Philosophers writing on justice have observed that it has two different faces, one conservative of existing norms and practices, the other demanding reform of these norms and practices (see Sidgwick 1874/1907, Raphael 2001). Thus on the one hand it is a matter of justice to respect people’s rights under existing law or moral rules, or more generally to fulfil the legitimate expectations they have acquired as a result of past practice, social conventions, and so forth; on the other hand, justice often gives us reason to change laws, practices and conventions quite radically, thereby creating new entitlements and expectations. This exposes an ambiguity in what it means to ‘render each his due’. What is ‘due’ might be what a person can reasonably expect to have given existing law, policy, or social practice, or it might be what the person should get under a regime of ideal justice: this could mean what the person deserves, or needs, or is entitled to on grounds of equality, depending on which ideal principle is being invoked.

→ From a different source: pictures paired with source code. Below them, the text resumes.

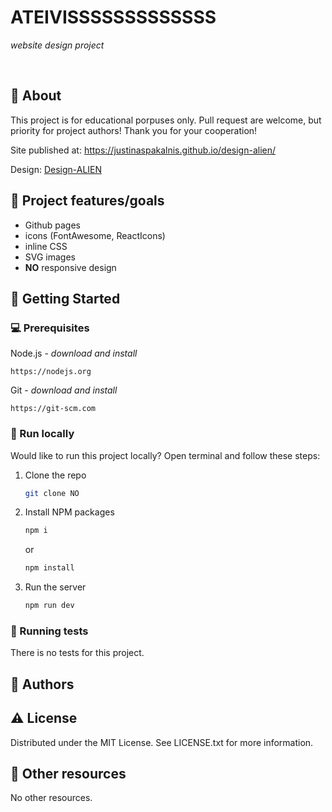 
# ATEIVISSSSSSSSSSSSS

_website design project_

<br>

## 🌟 About

This project is for educational porpuses only. Pull request are welcome, but priority for project authors! Thank you for your cooperation!

Site published at: https://justinaspakalnis.github.io/design-alien/

Design: [Design-ALIEN](https://dribbble.com/shots/2815937-404-page)

## 🎯 Project features/goals

-   Github pages
-   icons (FontAwesome, ReactIcons)
-   inline CSS
-   SVG images
-   **NO** responsive design


## 🧰 Getting Started

### 💻 Prerequisites

Node.js - _download and install_

```
https://nodejs.org
```

Git - _download and install_

```
https://git-scm.com
```

### 🏃 Run locally

Would like to run this project locally? Open terminal and follow these steps:

1. Clone the repo
    ```sh
    git clone NO
    ```
2. Install NPM packages
    ```sh
    npm i
    ```
    or
    ```sh
    npm install
    ```
3. Run the server
    ```sh
    npm run dev
    ```

### 🧪 Running tests

There is no tests for this project.

## 🎅 Authors



## ⚠️ License

Distributed under the MIT License. See LICENSE.txt for more information.

## 🔗 Other resources

No other resources.
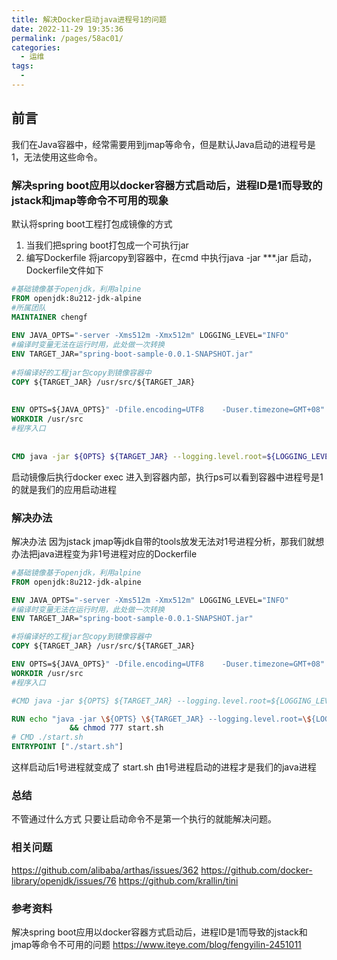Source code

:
 ```yaml
---
title: 解决Docker启动java进程号1的问题
date: 2022-11-29 19:35:36
permalink: /pages/58ac01/
categories:
  - 运维
tags:
  - 
---
```


## 前言

我们在Java容器中，经常需要用到jmap等命令，但是默认Java启动的进程号是1，无法使用这些命令。

<!-- more -->

### 解决spring boot应用以docker容器方式启动后，进程ID是1而导致的jstack和jmap等命令不可用的现象  

默认将spring boot工程打包成镜像的方式 
1. 当我们把spring boot打包成一个可执行jar 
2. 编写Dockerfile 将jarcopy到容器中，在cmd 中执行java -jar ***.jar 启动，Dockerfile文件如下 

```Dockerfile
#基础镜像基于openjdk，利用alpine  
FROM openjdk:8u212-jdk-alpine  
#所属团队  
MAINTAINER chengf  
  
ENV JAVA_OPTS="-server -Xms512m -Xmx512m" LOGGING_LEVEL="INFO"  
#编译时变量无法在运行时用，此处做一次转换  
ENV TARGET_JAR="spring-boot-sample-0.0.1-SNAPSHOT.jar"  
  
#将编译好的工程jar包copy到镜像容器中  
COPY ${TARGET_JAR} /usr/src/${TARGET_JAR}  
  
  
ENV OPTS=${JAVA_OPTS}" -Dfile.encoding=UTF8    -Duser.timezone=GMT+08"  
WORKDIR /usr/src  
#程序入口  
  
  
CMD java -jar ${OPTS} ${TARGET_JAR} --logging.level.root=${LOGGING_LEVEL}  
```
启动镜像后执行docker exec 进入到容器内部，执行ps可以看到容器中进程号是1的就是我们的应用启动进程 

### 解决办法

解决办法 
因为jstack jmap等jdk自带的tools放发无法对1号进程分析，那我们就想办法把java进程变为非1号进程对应的Dockerfile 

```Dockerfile
#基础镜像基于openjdk，利用alpine  
FROM openjdk:8u212-jdk-alpine  

ENV JAVA_OPTS="-server -Xms512m -Xmx512m" LOGGING_LEVEL="INFO"  
#编译时变量无法在运行时用，此处做一次转换
ENV TARGET_JAR="spring-boot-sample-0.0.1-SNAPSHOT.jar"

#将编译好的工程jar包copy到镜像容器中  
COPY ${TARGET_JAR} /usr/src/${TARGET_JAR}  

ENV OPTS=${JAVA_OPTS}" -Dfile.encoding=UTF8    -Duser.timezone=GMT+08"
WORKDIR /usr/src  
#程序入口  

#CMD java -jar ${OPTS} ${TARGET_JAR} --logging.level.root=${LOGGING_LEVEL}  

RUN echo "java -jar \${OPTS} \${TARGET_JAR} --logging.level.root=\${LOGGING_LEVEL}" > start.sh \
             && chmod 777 start.sh
# CMD ./start.sh
ENTRYPOINT ["./start.sh"]
```



这样启动后1号进程就变成了 start.sh 由1号进程启动的进程才是我们的java进程

### 总结
不管通过什么方式 只要让启动命令不是第一个执行的就能解决问题。

### 相关问题

https://github.com/alibaba/arthas/issues/362
https://github.com/docker-library/openjdk/issues/76
https://github.com/krallin/tini

### 参考资料

解决spring boot应用以docker容器方式启动后，进程ID是1而导致的jstack和jmap等命令不可用的问题
https://www.iteye.com/blog/fengyilin-2451011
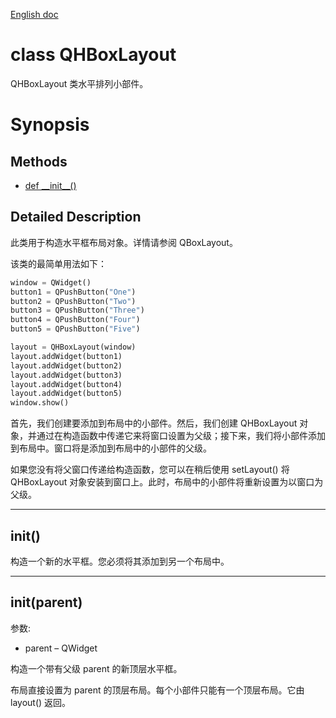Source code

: 
[English doc](QHBoxLayout.md)

# class QHBoxLayout

QHBoxLayout 类水平排列小部件。


# Synopsis

## Methods

- [def \_\_init__()](#init)

## Detailed Description

此类用于构造水平框布局对象。详情请参阅 QBoxLayout。

该类的最简单用法如下：

```python
window = QWidget()
button1 = QPushButton("One")
button2 = QPushButton("Two")
button3 = QPushButton("Three")
button4 = QPushButton("Four")
button5 = QPushButton("Five")

layout = QHBoxLayout(window)
layout.addWidget(button1)
layout.addWidget(button2)
layout.addWidget(button3)
layout.addWidget(button4)
layout.addWidget(button5)
window.show()
```

首先，我们创建要添加到布局中的小部件。然后，我们创建 QHBoxLayout 对象，并通过在构造函数中传递它来将窗口设置为父级；接下来，我们将小部件添加到布局中。窗口将是添加到布局中的小部件的父级。

如果您没有将父窗口传递给构造函数，您可以在稍后使用 setLayout() 将 QHBoxLayout 对象安装到窗口上。此时，布局中的小部件将重新设置为以窗口为父级。


--------------------------------
## __init__()

构造一个新的水平框。您必须将其添加到另一个布局中。


--------------------------------
## __init__(parent)

参数:

- parent – QWidget

构造一个带有父级 parent 的新顶层水平框。

布局直接设置为 parent 的顶层布局。每个小部件只能有一个顶层布局。它由 layout() 返回。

Conceptions of justice vary according to the weight they attach to each of these faces. At one extreme, some conceptions interpret justice as wholly concerned with what individuals can claim under existing laws and social conventions: thus for Hume, justice was to be understood as adherence to a set of rules that assign physical objects to individuals (such as being the first possessor of such an object) (Hume, A Treatise of Human Nature , Book III, Part II). These rules can be explained by reference to the natural associations that form in people’s minds between persons and external objects, and although the system of justice as a whole can be shown to be socially useful, there are no relevant independent standards by which its principles can be assessed (Hume briskly dismissed equality and merit as principles for allocating property to persons). In similar vein, Hayek argued that justice was a property of individual behaviour, understood as compliance with the ‘rules of just conduct’ that had evolved to enable a market economy to function effectively. For Hayek, to speak of ‘social justice’ as an ideal standard of distribution was as meaningless as to speak of a ‘moral stone’ (Hayek 1976, p. 78)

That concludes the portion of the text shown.